Welsh actor (1927–2016)

Bernard Lawson (11 May 1927 – 14 December 2016), better known as Bernard Fox, was a Welsh actor. He is remembered for his roles as Dr. Bombay in the comedy fantasy series Bewitched (1964–1972) of which he was the last surviving adult cast member, Colonel Crittendon in the comedy series Hogan's Heroes (1965–1971), Malcolm Merriweather in The Andy Griffith Show (1963-1965), Max in Herbie Goes to Monte Carlo (1977), Archibald Gracie IV in the film Titanic (1997), and Captain Winston Havelock in The Mummy (1999)

==Early life==
Fox was a fifth-generation performer. He was born in Port Talbot, Glamorgan, Wales the son of Queenie (née Barrett) and Gerald Lawson, both stage actors. He had an older sister, Mavis, and his uncle was British actor Wilfrid Lawson.

==Career==

===Film===
Fox began his film career at the age of 18 months and by age 14 was an apprentice assistant manager of a theatre. After serving with the Royal Navy in World War II and the Korean War, he resumed his acting career and appeared in over 30 cinema films from 1956 to 2004, including two cinematic dramatizations of the sinking of the doomed passenger liner the RMS Titanic, separated by 39 years, viz, Titanic (1997) (as Colonel Archibald Gracie IV) and an earlier version of the tragedy A Night to Remember (1958) uncredited as Frederick Fleet, appearing very briefly in the film but with the memorable line, "Iceberg, dead ahead sir!" as a lookout stationed in the ship's crow's nest. His other screen roles ranged from supporting parts in broad comedies (Yellowbeard, Herbie Goes to Monte Carlo, and The Private Eyes, playing a homicidal butler in the last) to supplying the voice of the Chairmouse in the Disney animated features The Rescuers and The Rescuers Down Under. He played the role of Winston Havelock, a put-out-to-grass former Royal Flying Corps airman in the 1999 adventure film The Mummy. In 2004, Fox made his final appearance in Surge of Power: The Stuff of Heroes.

===Television===

In 1961, he played Malcolm in all 26 episodes in the comedy series Three Live Wires.

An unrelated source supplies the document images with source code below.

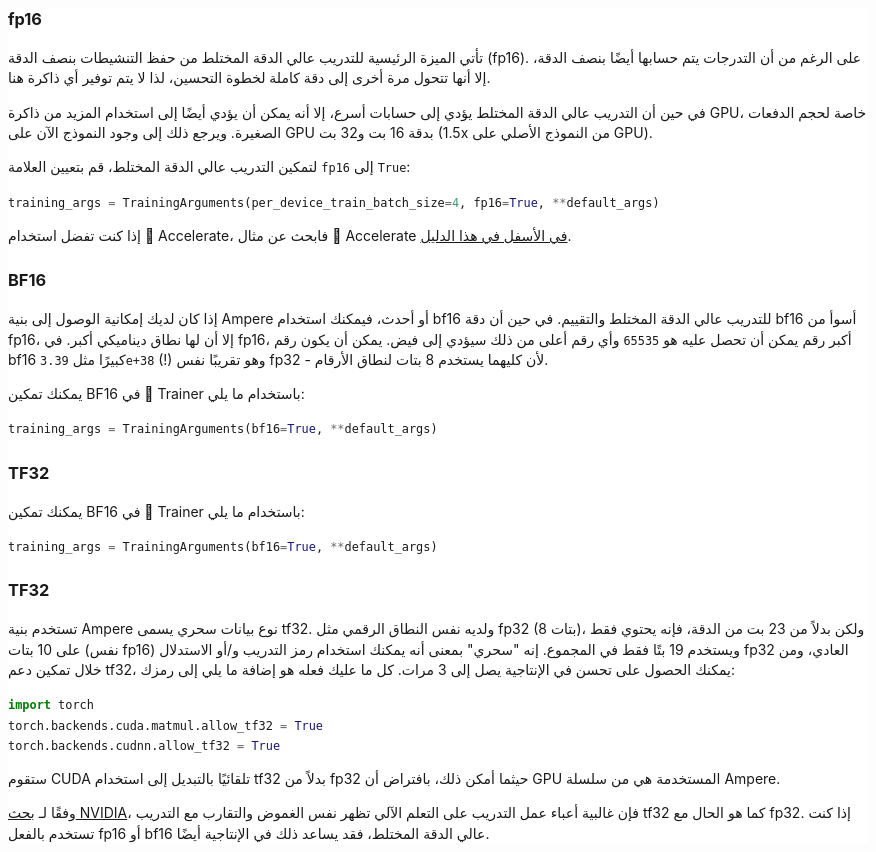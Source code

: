 ### fp16

تأتي الميزة الرئيسية للتدريب عالي الدقة المختلط من حفظ التنشيطات بنصف الدقة (fp16). على الرغم من أن التدرجات يتم حسابها أيضًا بنصف الدقة، إلا أنها تتحول مرة أخرى إلى دقة كاملة لخطوة التحسين، لذا لا يتم توفير أي ذاكرة هنا.

في حين أن التدريب عالي الدقة المختلط يؤدي إلى حسابات أسرع، إلا أنه يمكن أن يؤدي أيضًا إلى استخدام المزيد من ذاكرة GPU، خاصة لحجم الدفعات الصغيرة. ويرجع ذلك إلى وجود النموذج الآن على GPU بدقة 16 بت و32 بت (1.5x من النموذج الأصلي على GPU).

لتمكين التدريب عالي الدقة المختلط، قم بتعيين العلامة `fp16` إلى `True`:

```py
training_args = TrainingArguments(per_device_train_batch_size=4, fp16=True, **default_args)
```

إذا كنت تفضل استخدام 🤗 Accelerate، فابحث عن مثال 🤗 Accelerate [في الأسفل في هذا الدليل](#using--accelerate). 

### BF16

إذا كان لديك إمكانية الوصول إلى بنية Ampere أو أحدث، فيمكنك استخدام bf16 للتدريب عالي الدقة المختلط والتقييم. في حين أن دقة bf16 أسوأ من fp16، إلا أن لها نطاق ديناميكي أكبر. في fp16، أكبر رقم يمكن أن تحصل عليه هو `65535` وأي رقم أعلى من ذلك سيؤدي إلى فيض. يمكن أن يكون رقم bf16 كبيرًا مثل `3.39e+38` (!) وهو تقريبًا نفس fp32 - لأن كليهما يستخدم 8 بتات لنطاق الأرقام.

يمكنك تمكين BF16 في 🤗 Trainer باستخدام ما يلي:

```python
training_args = TrainingArguments(bf16=True, **default_args)
```

### TF32
يمكنك تمكين BF16 في 🤗 Trainer باستخدام ما يلي:

```python
training_args = TrainingArguments(bf16=True, **default_args)
```

### TF32

تستخدم بنية Ampere نوع بيانات سحري يسمى tf32. ولديه نفس النطاق الرقمي مثل fp32 (8 بتات)، ولكن بدلاً من 23 بت من الدقة، فإنه يحتوي فقط على 10 بتات (نفس fp16) ويستخدم 19 بتًا فقط في المجموع. إنه "سحري" بمعنى أنه يمكنك استخدام رمز التدريب و/أو الاستدلال fp32 العادي، ومن خلال تمكين دعم tf32، يمكنك الحصول على تحسن في الإنتاجية يصل إلى 3 مرات. كل ما عليك فعله هو إضافة ما يلي إلى رمزك:

```python
import torch
torch.backends.cuda.matmul.allow_tf32 = True
torch.backends.cudnn.allow_tf32 = True
```

ستقوم CUDA تلقائيًا بالتبديل إلى استخدام tf32 بدلاً من fp32 حيثما أمكن ذلك، بافتراض أن GPU المستخدمة هي من سلسلة Ampere.

وفقًا لـ [بحث NVIDIA](https://developer.nvidia.com/blog/accelerating-ai-training-with-tf32-tensor-cores/)، فإن غالبية أعباء عمل التدريب على التعلم الآلي تظهر نفس الغموض والتقارب مع التدريب tf32 كما هو الحال مع fp32. إذا كنت تستخدم بالفعل fp16 أو bf16 عالي الدقة المختلط، فقد يساعد ذلك في الإنتاجية أيضًا.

Between 1967 and 1972, Fox portrayed the witch doctor Dr. Bombay on 18 episodes of the sitcom Bewitched. His first appearance on that show was not as Dr. Bombay, though, but as a professional witch debunker, Osgood Rightmire, in 1966. He reprised the role of Dr. Bombay on the 1977 sequel series Tabitha, again in 1999 on the soap opera Passions, and spoofed it as a genie doctor ("wish doctor") in a 1989 episode of Pee-wee's Playhouse. Fox was one of the last surviving adult recurring cast members of Bewitched, leaving Nancy Kovack (who portrayed character Darrin Stephens' ex-girlfriend Sheila throughout the series) and Bernie Kopell (who appeared as various characters in 9 episodes) as the only remaining adult cast members upon his death; child actors Erin Murphy and David Lawrence, who portrayed Darrin and Samantha's children (Tabitha and Adam) are still alive.

Between 1965 and 1970, Fox portrayed the bumbling "Colonel" Rodney Crittendon on eight episodes of Hogan's Heroes (Crittendon is a Royal Air Force group captain, the equivalent of the American rank of colonel, which was used to avoid confusion for the show's U.S. audience). He appeared in two episodes in the detective mystery series Columbo, "Dagger of the Mind" and "Troubled Waters". Fox also appeared as English valet Malcolm Meriweather in three episodes of The Andy Griffith Show and in Knight Rider as Commander Smiths in season two, episode eight.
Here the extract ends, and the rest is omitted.